- SOURCE DATA

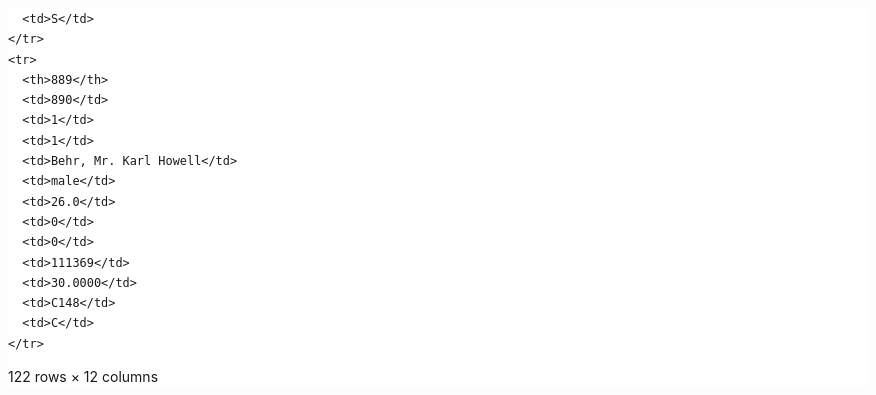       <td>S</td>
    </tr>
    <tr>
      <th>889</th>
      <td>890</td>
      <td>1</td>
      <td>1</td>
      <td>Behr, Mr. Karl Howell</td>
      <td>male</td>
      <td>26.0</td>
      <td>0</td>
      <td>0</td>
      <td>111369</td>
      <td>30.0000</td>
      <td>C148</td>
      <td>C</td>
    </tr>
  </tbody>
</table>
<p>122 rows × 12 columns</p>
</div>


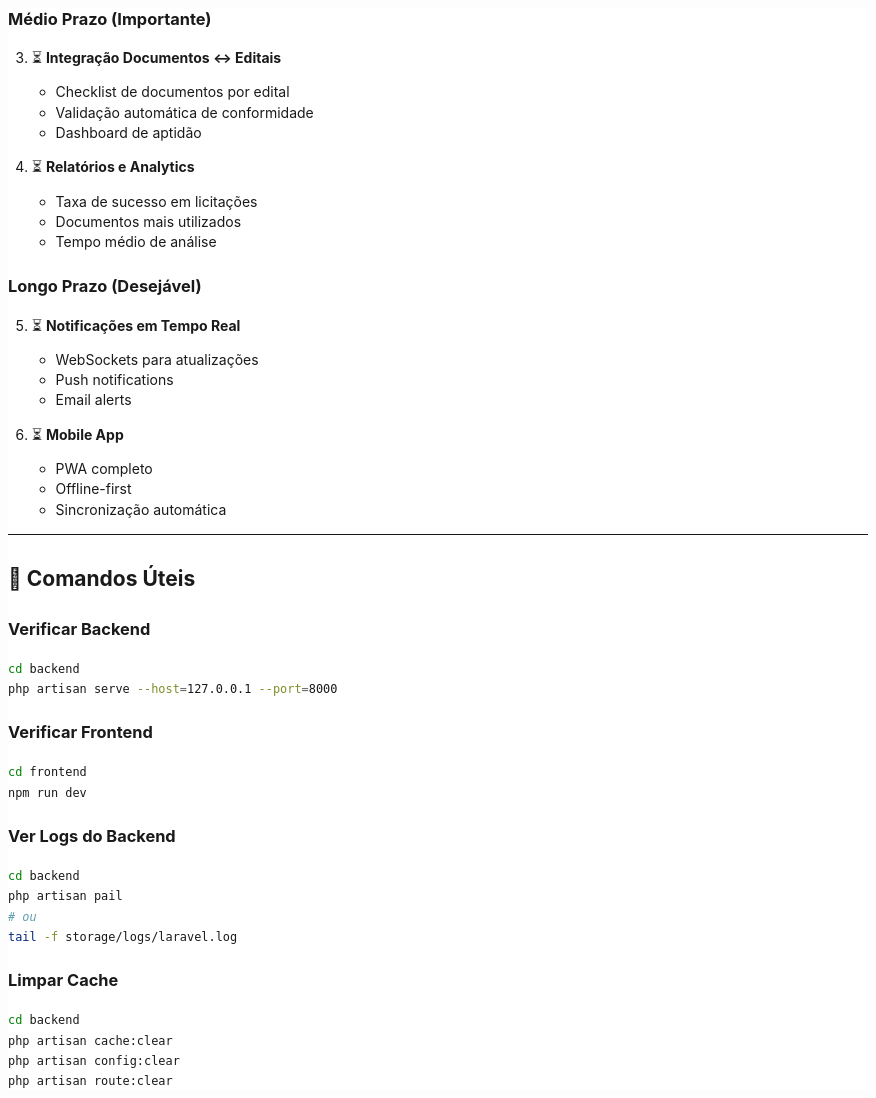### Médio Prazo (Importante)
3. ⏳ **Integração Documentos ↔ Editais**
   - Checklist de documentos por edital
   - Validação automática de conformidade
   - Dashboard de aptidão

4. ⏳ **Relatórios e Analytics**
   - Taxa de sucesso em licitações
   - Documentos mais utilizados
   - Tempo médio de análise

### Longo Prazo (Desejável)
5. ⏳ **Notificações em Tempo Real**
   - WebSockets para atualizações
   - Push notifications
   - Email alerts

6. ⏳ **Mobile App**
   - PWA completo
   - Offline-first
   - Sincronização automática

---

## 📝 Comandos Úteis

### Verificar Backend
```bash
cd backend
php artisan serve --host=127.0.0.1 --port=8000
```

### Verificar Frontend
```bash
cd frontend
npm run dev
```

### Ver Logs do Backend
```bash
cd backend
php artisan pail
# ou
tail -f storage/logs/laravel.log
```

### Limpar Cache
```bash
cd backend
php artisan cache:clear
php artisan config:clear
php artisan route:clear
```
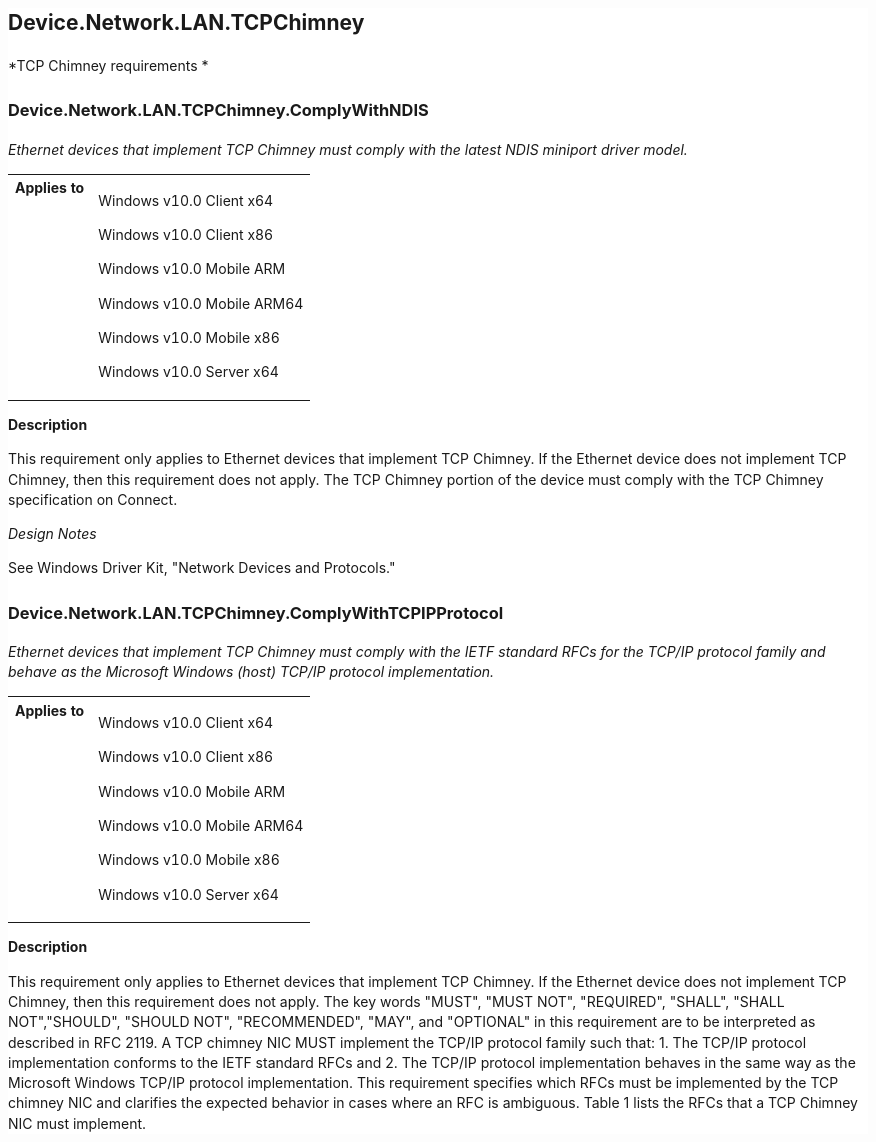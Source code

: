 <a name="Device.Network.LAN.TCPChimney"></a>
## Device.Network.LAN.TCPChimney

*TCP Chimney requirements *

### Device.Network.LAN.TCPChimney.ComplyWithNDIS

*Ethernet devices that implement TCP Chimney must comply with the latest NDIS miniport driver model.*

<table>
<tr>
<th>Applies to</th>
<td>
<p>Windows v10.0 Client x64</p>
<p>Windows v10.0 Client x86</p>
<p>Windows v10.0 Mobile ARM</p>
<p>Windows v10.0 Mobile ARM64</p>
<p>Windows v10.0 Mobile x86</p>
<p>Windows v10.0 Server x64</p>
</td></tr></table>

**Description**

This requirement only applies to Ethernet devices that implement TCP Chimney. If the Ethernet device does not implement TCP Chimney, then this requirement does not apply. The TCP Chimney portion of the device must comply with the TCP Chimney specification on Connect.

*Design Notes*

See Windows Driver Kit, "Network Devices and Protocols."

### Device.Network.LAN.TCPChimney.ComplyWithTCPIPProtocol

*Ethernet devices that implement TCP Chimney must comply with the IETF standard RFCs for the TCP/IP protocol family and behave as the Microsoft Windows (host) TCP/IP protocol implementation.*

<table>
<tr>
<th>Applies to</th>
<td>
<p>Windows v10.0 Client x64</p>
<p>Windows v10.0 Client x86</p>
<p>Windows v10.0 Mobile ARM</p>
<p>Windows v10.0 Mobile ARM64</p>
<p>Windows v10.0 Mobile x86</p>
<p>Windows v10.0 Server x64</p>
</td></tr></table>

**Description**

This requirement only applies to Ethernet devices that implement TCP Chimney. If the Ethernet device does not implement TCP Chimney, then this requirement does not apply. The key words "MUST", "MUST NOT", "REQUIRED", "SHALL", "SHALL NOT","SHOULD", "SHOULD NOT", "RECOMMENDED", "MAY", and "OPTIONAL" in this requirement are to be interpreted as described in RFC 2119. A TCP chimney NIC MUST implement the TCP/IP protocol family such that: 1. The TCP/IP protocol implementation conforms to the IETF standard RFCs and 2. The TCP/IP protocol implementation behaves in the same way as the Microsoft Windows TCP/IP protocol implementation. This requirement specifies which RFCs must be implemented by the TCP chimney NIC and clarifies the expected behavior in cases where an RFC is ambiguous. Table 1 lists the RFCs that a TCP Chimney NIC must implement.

- WHAT IS REQUIRED
A faithful copy of all the data above, without its pictures, is the expected result.

- YOUR SOLUTION
       <td>S</td>
    </tr>
    <tr>
      <th>889</th>
      <td>890</td>
      <td>1</td>
      <td>1</td>
      <td>Behr, Mr. Karl Howell</td>
      <td>male</td>
      <td>26.0</td>
      <td>0</td>
      <td>0</td>
      <td>111369</td>
      <td>30.0000</td>
      <td>C148</td>
      <td>C</td>
    </tr>
  </tbody>
</table>
<p>122 rows × 12 columns</p>
</div>


### Médio Prazo (Importante)
3. ⏳ **Integração Documentos ↔ Editais**
   - Checklist de documentos por edital
   - Validação automática de conformidade
   - Dashboard de aptidão

4. ⏳ **Relatórios e Analytics**
   - Taxa de sucesso em licitações
   - Documentos mais utilizados
   - Tempo médio de análise

### Longo Prazo (Desejável)
5. ⏳ **Notificações em Tempo Real**
   - WebSockets para atualizações
   - Push notifications
   - Email alerts

6. ⏳ **Mobile App**
   - PWA completo
   - Offline-first
   - Sincronização automática

---

## 📝 Comandos Úteis

### Verificar Backend
```bash
cd backend
php artisan serve --host=127.0.0.1 --port=8000
```

### Verificar Frontend
```bash
cd frontend
npm run dev
```

### Ver Logs do Backend
```bash
cd backend
php artisan pail
# ou
tail -f storage/logs/laravel.log
```

### Limpar Cache
```bash
cd backend
php artisan cache:clear
php artisan config:clear
php artisan route:clear
```
Source code

: <a name="Device.Network.LAN.TCPChimney"></a>
## Device.Network.LAN.TCPChimney

*TCP Chimney requirements *

### Device.Network.LAN.TCPChimney.ComplyWithNDIS

*Ethernet devices that implement TCP Chimney must comply with the latest NDIS miniport driver model.*

<table>
<tr>
<th>Applies to</th>
<td>
<p>Windows v10.0 Client x64</p>
<p>Windows v10.0 Client x86</p>
<p>Windows v10.0 Mobile ARM</p>
<p>Windows v10.0 Mobile ARM64</p>
<p>Windows v10.0 Mobile x86</p>
<p>Windows v10.0 Server x64</p>
</td></tr></table>

**Description**

This requirement only applies to Ethernet devices that implement TCP Chimney. If the Ethernet device does not implement TCP Chimney, then this requirement does not apply. The TCP Chimney portion of the device must comply with the TCP Chimney specification on Connect.

*Design Notes*

See Windows Driver Kit, "Network Devices and Protocols."

### Device.Network.LAN.TCPChimney.ComplyWithTCPIPProtocol

*Ethernet devices that implement TCP Chimney must comply with the IETF standard RFCs for the TCP/IP protocol family and behave as the Microsoft Windows (host) TCP/IP protocol implementation.*

<table>
<tr>
<th>Applies to</th>
<td>
<p>Windows v10.0 Client x64</p>
<p>Windows v10.0 Client x86</p>
<p>Windows v10.0 Mobile ARM</p>
<p>Windows v10.0 Mobile ARM64</p>
<p>Windows v10.0 Mobile x86</p>
<p>Windows v10.0 Server x64</p>
</td></tr></table>

**Description**

This requirement only applies to Ethernet devices that implement TCP Chimney. If the Ethernet device does not implement TCP Chimney, then this requirement does not apply. The key words "MUST", "MUST NOT", "REQUIRED", "SHALL", "SHALL NOT","SHOULD", "SHOULD NOT", "RECOMMENDED", "MAY", and "OPTIONAL" in this requirement are to be interpreted as described in RFC 2119. A TCP chimney NIC MUST implement the TCP/IP protocol family such that: 1. The TCP/IP protocol implementation conforms to the IETF standard RFCs and 2. The TCP/IP protocol implementation behaves in the same way as the Microsoft Windows TCP/IP protocol implementation. This requirement specifies which RFCs must be implemented by the TCP chimney NIC and clarifies the expected behavior in cases where an RFC is ambiguous. Table 1 lists the RFCs that a TCP Chimney NIC must implement.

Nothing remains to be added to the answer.